Isn’t this contributing to the problem?

Colleagues in social/personality psychology often seem to be puzzled and even concerned by this. The opacity of what has or hasn’t been tried is part of the problems that plague the field and lead to publication bias. There is now a whole industry meta-analysing results in the literature to quantify ‘excess significance’ or a ‘replication index’. This aims to reveal whether some additional results, especially null results, may have been suppressed or if p-hacking was employed. Don’t these pilot experiments count as suppressed studies or p-hacking?

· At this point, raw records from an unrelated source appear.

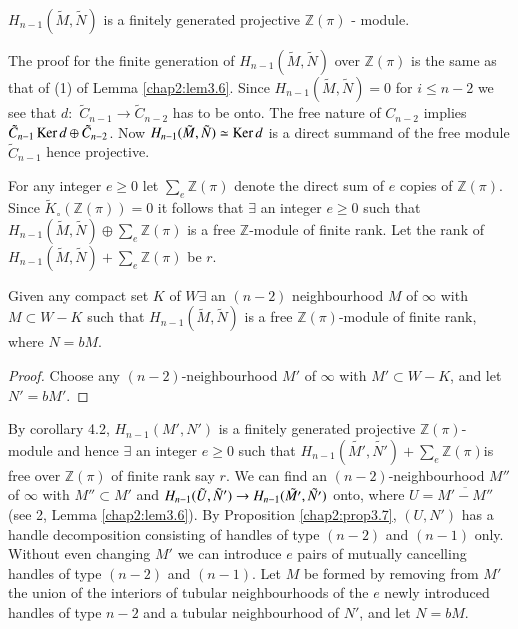 \setcounter{coro}{1}
\begin{coro}%
$H_{n-1} (\tilde{M}, \tilde{N})$ is a finitely generated
  projective $\mathbb{Z}(\pi)$ - module. 
\end{coro}

The proof for the finite generation of $H_{n-1} (\tilde{M},
\tilde{N})$ over $\mathbb{Z}(\pi)$ is the same as that of
(1) of Lemma \ref{chap2:lem3.6}. Since $H_{n-1} (\tilde{M}, \tilde{N}) =
0$ for $i \leq n-2$ we see that $d:$ $\tilde{C}_{n-1} \to
\tilde{C}_{n-2}$ has to be onto. The free nature of $C_{n-2}$ implies
$\tilde{C}_{n-1} \operatorname{Ker} d \oplus \tilde{C}_{n-2}$. Now
$H_{n-1}(\tilde{M}, \tilde{N}) \simeq \operatorname{Ker} d$ is a direct summand of
the free module $\tilde{C}_{n-1}$ hence projective.  

For any integer $e \geq 0$ let $\sum \limits_e \mathbb{Z}(\pi)$ denote
the direct sum of $e$ copies of $\mathbb{Z}(\pi)$. Since $\tilde{K}_\circ
(\mathbb{Z}(\pi))=0$ it follows that $\exists$ an integer $e \geq 0$
such that $H_{n-1}(\tilde{M}, \tilde{N}) \oplus \sum \limits_e
\mathbb{Z}(\pi)$ is a free $\mathbb{Z}$-module of finite rank. Let the
rank of $H_{n-1} (\tilde{M}, \tilde{N})+ \sum\limits_e
\mathbb{Z}(\pi)$ be $r$. 

\setcounter{lemma}{2}
\begin{lemma}\label{chap2:lem4.3}%
Given any compact set $K$ of $W \exists$ an $(n-2)$ neighbourhood $M$
of $\infty$ with $M \subset W-K$ such that $H_{n-1}(\tilde{M},
\tilde{N})$ is a free $\mathbb{Z} (\pi)$-module of finite rank, where
$N = bM$. 
\end{lemma}

\begin{proof}
Choose any $(n-2)$-neighbourhood $M'$ of $\infty$ with $M' \subset
W-K$, and let $N'= bM'$. 
\end{proof}

By corollary 4.2, $H_{n-1}(M', N')$ is a finitely generated projective\break
$\mathbb{Z}(\pi)$- module and hence $\exists$ an integer $e \geq 0$
such that $H_{n-1}(\tilde{M'}, \tilde{N'})+\sum \limits_e
\mathbb{Z}(\pi)$\pageoriginale is free over $\mathbb{Z}(\pi)$ of
finite rank say 
$r$. We can find an $(n-2)$-neighbourhood $M''$ of $\infty$ with $M''
\subset M'$ and $H_{n-1}(\tilde{U}, \tilde{N}')\to H_{n-1}
(\tilde{M'},\break \tilde{N'})$ onto, where $U= \overline{M'-M''}$(see 2,
Lemma \ref{chap2:lem3.6}). By Proposition \ref{chap2:prop3.7},
$(U,N')$ has a handle decomposition 
consisting of handles of type $(n-2)$ and $(n-1)$ only. Without even
changing $M'$ we can introduce $e$ pairs of mutually cancelling
handles of type $(n-2)$ and $(n-1)$. Let $M$ be formed by removing
from $M'$ the union of the interiors of tubular neighbourhoods of the
$e$ newly introduced handles of type $n-2$ and a tubular neighbourhood
of $N'$, and let $N= bM$. 


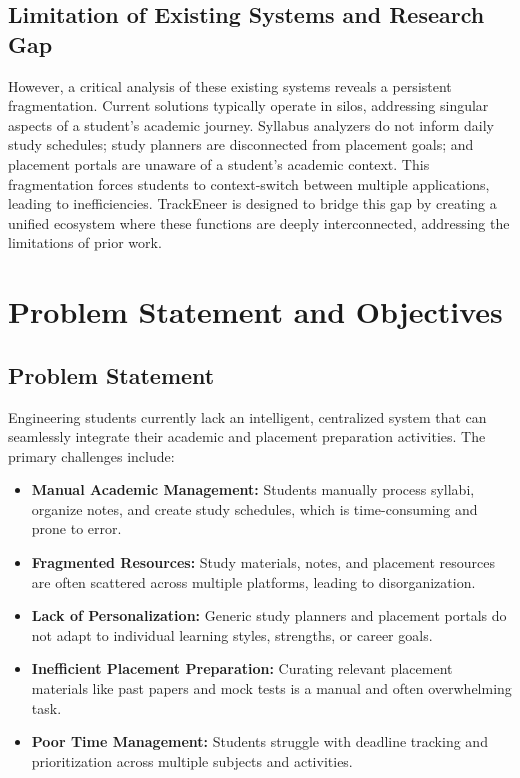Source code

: \documentclass[12pt]{article}
\begin{document}
\subsection{Limitation of Existing Systems and Research Gap}
However, a critical analysis of these existing systems reveals a persistent fragmentation. Current solutions typically operate in silos, addressing singular aspects of a student's academic journey. Syllabus analyzers do not inform daily study schedules; study planners are disconnected from placement goals; and placement portals are unaware of a student's academic context. This fragmentation forces students to context-switch between multiple applications, leading to inefficiencies. TrackEneer is designed to bridge this gap by creating a unified ecosystem where these functions are deeply interconnected, addressing the limitations of prior work.

\section{Problem Statement and Objectives}
\subsection{Problem Statement}
Engineering students currently lack an intelligent, centralized system that can seamlessly integrate their academic and placement preparation activities. The primary challenges include:
\begin{itemize}
    \item \textbf{Manual Academic Management:} Students manually process syllabi, organize notes, and create study schedules, which is time-consuming and prone to error.
    \item \textbf{Fragmented Resources:} Study materials, notes, and placement resources are often scattered across multiple platforms, leading to disorganization.
    \item \textbf{Lack of Personalization:} Generic study planners and placement portals do not adapt to individual learning styles, strengths, or career goals.
    \item \textbf{Inefficient Placement Preparation:} Curating relevant placement materials like past papers and mock tests is a manual and often overwhelming task.
    \item \textbf{Poor Time Management:} Students struggle with deadline tracking and prioritization across multiple subjects and activities.
\end{itemize}
\end{document}
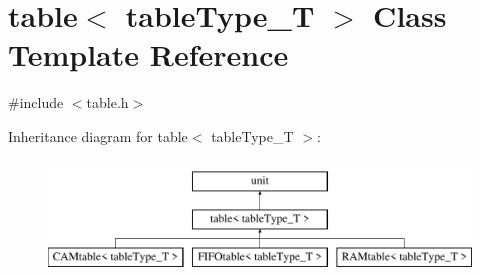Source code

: \hypertarget{classtable}{
\section{table$<$ tableType\_\-T $>$ Class Template Reference}
\label{classtable}
}


{\ttfamily \#include $<$table.h$>$}

Inheritance diagram for table$<$ tableType\_\-T $>$:\begin{figure}[H]
\begin{center}
\leavevmode
\includegraphics[height=3.000000cm]{classtable}
\end{center}
\end{figure}
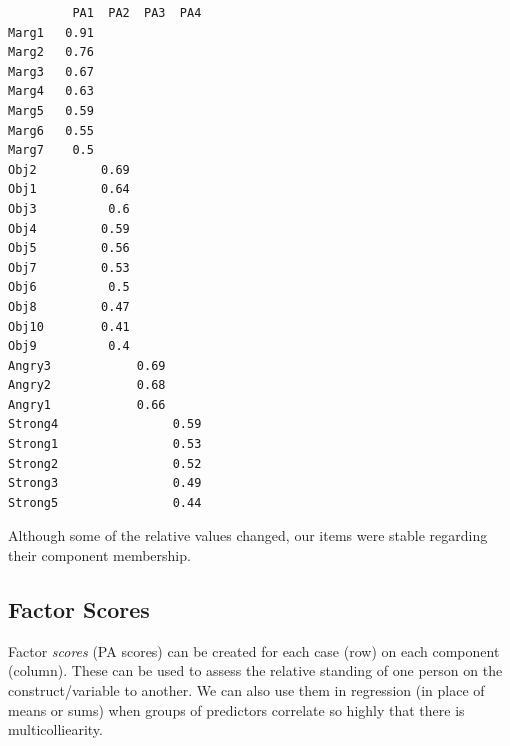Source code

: \documentclass[
  english,
]{book}
\newenvironment{Shaded}{\begin{snugshade}}{\end{snugshade}}
\newcommand{\CommentTok}[1]{\textcolor[rgb]{0.56,0.35,0.01}{\textit{#1}}}
\newcommand{\ControlFlowTok}[1]{\textcolor[rgb]{0.13,0.29,0.53}{\textbf{#1}}}
\newcommand{\DataTypeTok}[1]{\textcolor[rgb]{0.13,0.29,0.53}{#1}}
\newcommand{\DecValTok}[1]{\textcolor[rgb]{0.00,0.00,0.81}{#1}}
\newcommand{\FloatTok}[1]{\textcolor[rgb]{0.00,0.00,0.81}{#1}}
\newcommand{\KeywordTok}[1]{\textcolor[rgb]{0.13,0.29,0.53}{\textbf{#1}}}
\newcommand{\NormalTok}[1]{#1}
\newcommand{\OperatorTok}[1]{\textcolor[rgb]{0.81,0.36,0.00}{\textbf{#1}}}
\newcommand{\StringTok}[1]{\textcolor[rgb]{0.31,0.60,0.02}{#1}}
\begin{document}
\begin{Shaded}
\end{Shaded}

\begin{verbatim}
         PA1  PA2  PA3  PA4
Marg1   0.91               
Marg2   0.76               
Marg3   0.67               
Marg4   0.63               
Marg5   0.59               
Marg6   0.55               
Marg7    0.5               
Obj2         0.69          
Obj1         0.64          
Obj3          0.6          
Obj4         0.59          
Obj5         0.56          
Obj7         0.53          
Obj6          0.5          
Obj8         0.47          
Obj10        0.41          
Obj9          0.4          
Angry3            0.69     
Angry2            0.68     
Angry1            0.66     
Strong4                0.59
Strong1                0.53
Strong2                0.52
Strong3                0.49
Strong5                0.44
\end{verbatim}

Although some of the relative values changed, our items were stable regarding their component membership.

\hypertarget{factor-scores}{%
\subsection{Factor Scores}\label{factor-scores}}

Factor \emph{scores} (PA scores) can be created for each case (row) on each component (column). These can be used to assess the relative standing of one person on the construct/variable to another. We can also use them in regression (in place of means or sums) when groups of predictors correlate so highly that there is multicolliearity.
\end{document}
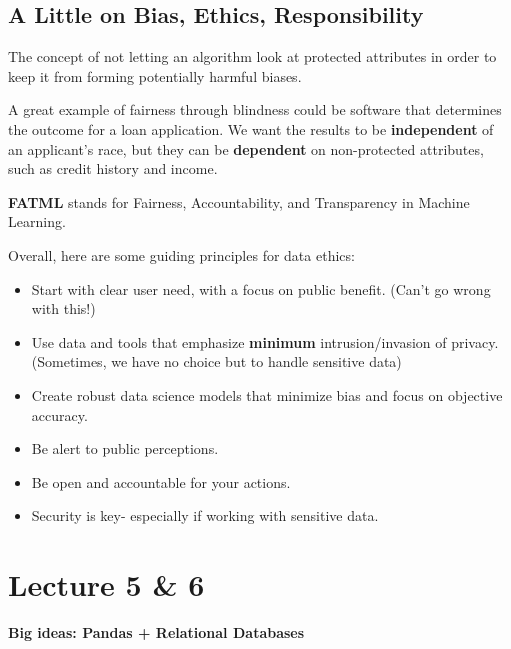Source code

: \documentclass[english, 10pt]{article}
\begin{document}
\subsection{A Little on Bias, Ethics, Responsibility}

\begin{tcolorbox}[title=Aside: Fairness Through Blindness,colframe=black,colback=white,arc=0pt,fonttitle=\bfseries]
The concept of not letting an algorithm look at protected attributes in order to keep it from forming potentially harmful biases.
\end{tcolorbox}

\hfill \break A great example of fairness through blindness could be software that determines the outcome for a loan application. We want the results to be \textbf{independent} of an applicant's race, but they can be \textbf{dependent} on non-protected attributes, such as credit history and income.\\

\begin{tcolorbox}[title=Aside: FATML,colframe=black,colback=white,arc=0pt,fonttitle=\bfseries]
\textbf{FATML} stands for Fairness, Accountability, and Transparency in Machine Learning.
\end{tcolorbox}

\hfill \break Overall, here are some guiding principles for data ethics:

\begin{itemize}
	\item Start with clear user need, with a focus on public benefit. (Can't go wrong with this!)
	\item Use data and tools that emphasize \textbf{minimum} intrusion/invasion of privacy. (Sometimes, we have no choice but to handle sensitive data)
	\item Create robust data science models that minimize bias and focus on objective accuracy.
	\item Be alert to public perceptions.
	\item Be open and accountable for your actions.
	\item Security is key- especially if working with sensitive data.
\end{itemize}

\section{Lecture 5 \& 6}

\textbf{Big ideas: Pandas + Relational Databases}
\end{document}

No, at least not if this is done properly. The criteria you use to design your study must of course be orthogonal to and independent from your hypothesis. Publication bias, p-hacking, and other questionable practices are all actually sub-forms of circular reasoning: You must never use the results of your experiment to inform the design as you may end up chasing (overfitting) ghosts in your data. Of course, you must not run 2-3 subjects on an experiment, look at the results and say ‘The hypothesis wasn’t confirmed. Let’s tweak a parameter and start over.’ This would indeed be p-hacking (or rather ‘result hacking’ – there are usually no p-values at this stage).

A real example

I can mainly speak from my own experience but typically the criteria used to set up psychophysics experiments are sanity/quality checks. Look for example at the figure below, which shows a psychometric curve of one participant. The experiment was a 2AFC task using the method of constant stimuli: In each trial the participant made a perceptual judgement on two stimuli, one of which (the ‘test’) could vary physically while the other remained constant (the ‘reference’). The x-axis plots how different the two stimuli were, so 0 (the dashed grey vertical line) means they were identical. To the left or right of this line the correct choice would be the reference or test stimulus, respectively. The y-axis plots the percentage of trials the participant chose the test stimulus. By fitting a curve to these data we can extrapolate the ability of the participant to tell apart the stimuli – quantified by how steep the curve is – and also their bias, that is at what level of x the two stimuli appeared identical to them (dotted red vertical line):

As you can tell, this subject was quite proficient at discriminating the stimuli because the curve is rather steep. At many stimulus levels the performance is close to perfect (that is, either near 0 or 100%). There is a point where performance is at chance (dashed grey horizontal line). But once you move to the left or the right of this point performance becomes good very fast. The curve is however also shifted considerably to the right of zero, indicating that the participant indeed had a perceptual bias. We quantify this horizontal shift to infer the bias. This does not necessarily tell us the source of this bias (there is a lot of literature dealing with that question) but that’s beside the point – it clearly measures something reliably. Now look at this psychometric curve instead:

The general conventions here are the same but these results are from a completely different experiment that clearly had problems. This participant did not make correct choices very often as the curve only barely goes below the chance line – they chose the test stimulus far too often. There could be numerous reasons for this. Maybe they didn’t pay attention and simply made the same choice most of the time. For that the trend is bit too clean though. Perhaps the task was too hard for them, maybe because the stimulus presentation was too brief. This is possible although it is very unlikely that a healthy, young adult with normal vision would not be able to tell apart the more extreme stimulus levels with high accuracy. Most likely, the participant did not really understand the task instructions or perhaps the stimuli created some unforeseen effect (like the illusion I mentioned before) that actually altered what percept they were judging. Whatever the reason, there is no correct way to extrapolate the psychometric parameters here. The horizontal shift and the slope are completely unusable. We see an implausibly poor discrimination performance and extremely large perceptual bias. If their vision really worked this way, they should be severely impaired…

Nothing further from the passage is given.